Subject: Re: OT: big companies
If you pay today over 15 times what the earnings turn out to be a decade later, you'll have a poor return with very high probability.
...
That might be absolutely correct, but I think wasn't the point of mechinv. Instead it was the impossibility to estimate for an individual(!) Tech company what a decade later those earnings might be, based on "average of trailing and forward numbers - - - a plausible estimate of what's going on right now.". That this technique in the world of Tech simply does not work to "measuring a firm based.... on its price to FUTURE earnings ratio--many years out".


That's certainly a reasonable point for a young firm whose profit-making years haven't really started, or whose business model hasn't settled down yet.
But I don't think that can be applied to the big 7 I mentioned, all of which are over 20 years old.
Four are mature and very profitable (AAPL MSFT GOOG META).
The three others are also into their profit making years (TSLA, NVDA, AMZN), but it seems that much more profit growth is anticipated based on current valuation levels.

For firms well into their intended operating mode with a real business model and real net margins, there is no particular problem using current earnings as the baseline for estimating an earnings growth rate.
Only Tesla is still a bit early in their profit making history, and only Amazon has a recent net profit margin under 13% (due to the nature of the retail business, not their corporate youth)
Certainly as a group there is no problem of a near-zero profit baseline causing mathematical difficulty talking about earnings growth rates meaningfully.
They each made many billions of dollars of profit in the last year, and collectively made $216 billion.

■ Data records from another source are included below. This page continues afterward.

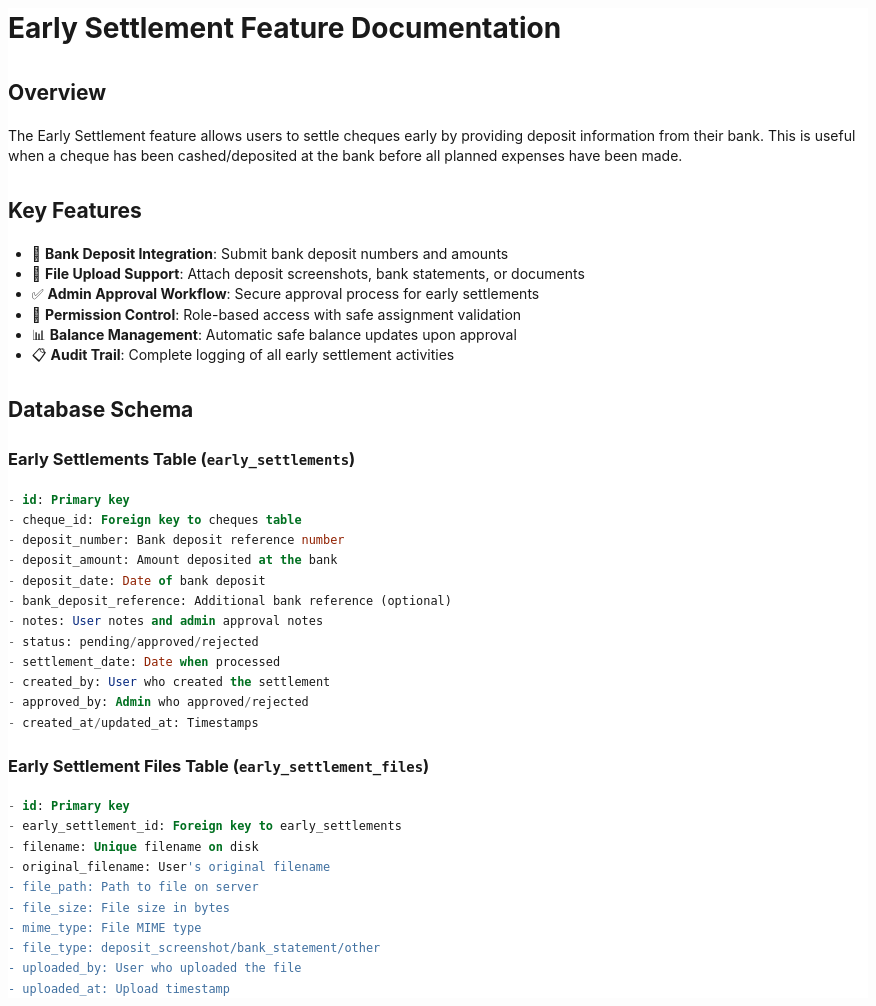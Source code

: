 # Early Settlement Feature Documentation

## Overview

The Early Settlement feature allows users to settle cheques early by providing deposit information from their bank. This is useful when a cheque has been cashed/deposited at the bank before all planned expenses have been made.

## Key Features

- 🏦 **Bank Deposit Integration**: Submit bank deposit numbers and amounts
- 📸 **File Upload Support**: Attach deposit screenshots, bank statements, or documents
- ✅ **Admin Approval Workflow**: Secure approval process for early settlements
- 🔐 **Permission Control**: Role-based access with safe assignment validation
- 📊 **Balance Management**: Automatic safe balance updates upon approval
- 📋 **Audit Trail**: Complete logging of all early settlement activities

## Database Schema

### Early Settlements Table (`early_settlements`)
```sql
- id: Primary key
- cheque_id: Foreign key to cheques table
- deposit_number: Bank deposit reference number
- deposit_amount: Amount deposited at the bank
- deposit_date: Date of bank deposit
- bank_deposit_reference: Additional bank reference (optional)
- notes: User notes and admin approval notes
- status: pending/approved/rejected
- settlement_date: Date when processed
- created_by: User who created the settlement
- approved_by: Admin who approved/rejected
- created_at/updated_at: Timestamps
```

### Early Settlement Files Table (`early_settlement_files`)
```sql
- id: Primary key
- early_settlement_id: Foreign key to early_settlements
- filename: Unique filename on disk
- original_filename: User's original filename
- file_path: Path to file on server
- file_size: File size in bytes
- mime_type: File MIME type
- file_type: deposit_screenshot/bank_statement/other
- uploaded_by: User who uploaded the file
- uploaded_at: Upload timestamp
```
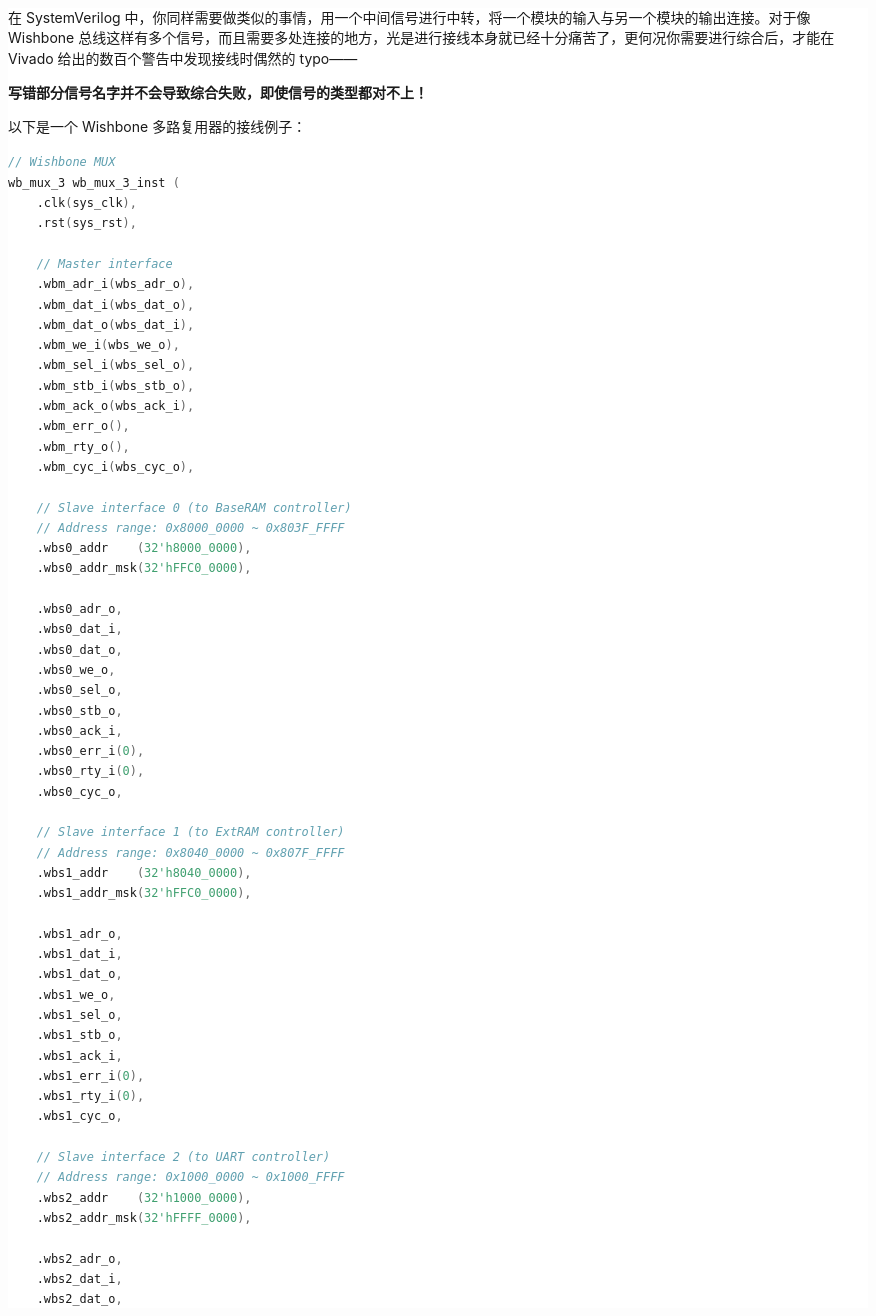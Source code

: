 在 SystemVerilog 中，你同样需要做类似的事情，用一个中间信号进行中转，将一个模块的输入与另一个模块的输出连接。对于像 Wishbone 总线这样有多个信号，而且需要多处连接的地方，光是进行接线本身就已经十分痛苦了，更何况你需要进行综合后，才能在 Vivado 给出的数百个警告中发现接线时偶然的 typo——

**写错部分信号名字并不会导致综合失败，即使信号的类型都对不上！**

以下是一个 Wishbone 多路复用器的接线例子：

```verilog
// Wishbone MUX
wb_mux_3 wb_mux_3_inst (
    .clk(sys_clk),
    .rst(sys_rst),

    // Master interface
    .wbm_adr_i(wbs_adr_o),
    .wbm_dat_i(wbs_dat_o),
    .wbm_dat_o(wbs_dat_i),
    .wbm_we_i(wbs_we_o),
    .wbm_sel_i(wbs_sel_o),
    .wbm_stb_i(wbs_stb_o),
    .wbm_ack_o(wbs_ack_i),
    .wbm_err_o(),
    .wbm_rty_o(),
    .wbm_cyc_i(wbs_cyc_o),

    // Slave interface 0 (to BaseRAM controller)
    // Address range: 0x8000_0000 ~ 0x803F_FFFF
    .wbs0_addr    (32'h8000_0000),
    .wbs0_addr_msk(32'hFFC0_0000),

    .wbs0_adr_o,
    .wbs0_dat_i,
    .wbs0_dat_o,
    .wbs0_we_o,
    .wbs0_sel_o,
    .wbs0_stb_o,
    .wbs0_ack_i,
    .wbs0_err_i(0),
    .wbs0_rty_i(0),
    .wbs0_cyc_o,

    // Slave interface 1 (to ExtRAM controller)
    // Address range: 0x8040_0000 ~ 0x807F_FFFF
    .wbs1_addr    (32'h8040_0000),
    .wbs1_addr_msk(32'hFFC0_0000),

    .wbs1_adr_o,
    .wbs1_dat_i,
    .wbs1_dat_o,
    .wbs1_we_o,
    .wbs1_sel_o,
    .wbs1_stb_o,
    .wbs1_ack_i,
    .wbs1_err_i(0),
    .wbs1_rty_i(0),
    .wbs1_cyc_o,

    // Slave interface 2 (to UART controller)
    // Address range: 0x1000_0000 ~ 0x1000_FFFF
    .wbs2_addr    (32'h1000_0000),
    .wbs2_addr_msk(32'hFFFF_0000),

    .wbs2_adr_o,
    .wbs2_dat_i,
    .wbs2_dat_o,
```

It's only because these firms ARE collectively mature and into their profit making years that I talked about an earnings growth rate, which I agree does involve having a reasonable and positive starting level.

The more general rule is simpler: no matter how young and unprofitable a firm is, the market price has to be in proportion to the buyer's anticipated distant future profits.
If not, then even many years of upcoming explosive growth in revenue and profitability still amounts to simple overvaluation.
If the future profits are paltry, to get a profit you will need the stock to be trading at a very high multiple of earnings in the distant future.
It doesn't pay to rely on finding such a buyer when the time comes, especially as about the only thing you know about that future firm is that its earnings trajectory has disappointed.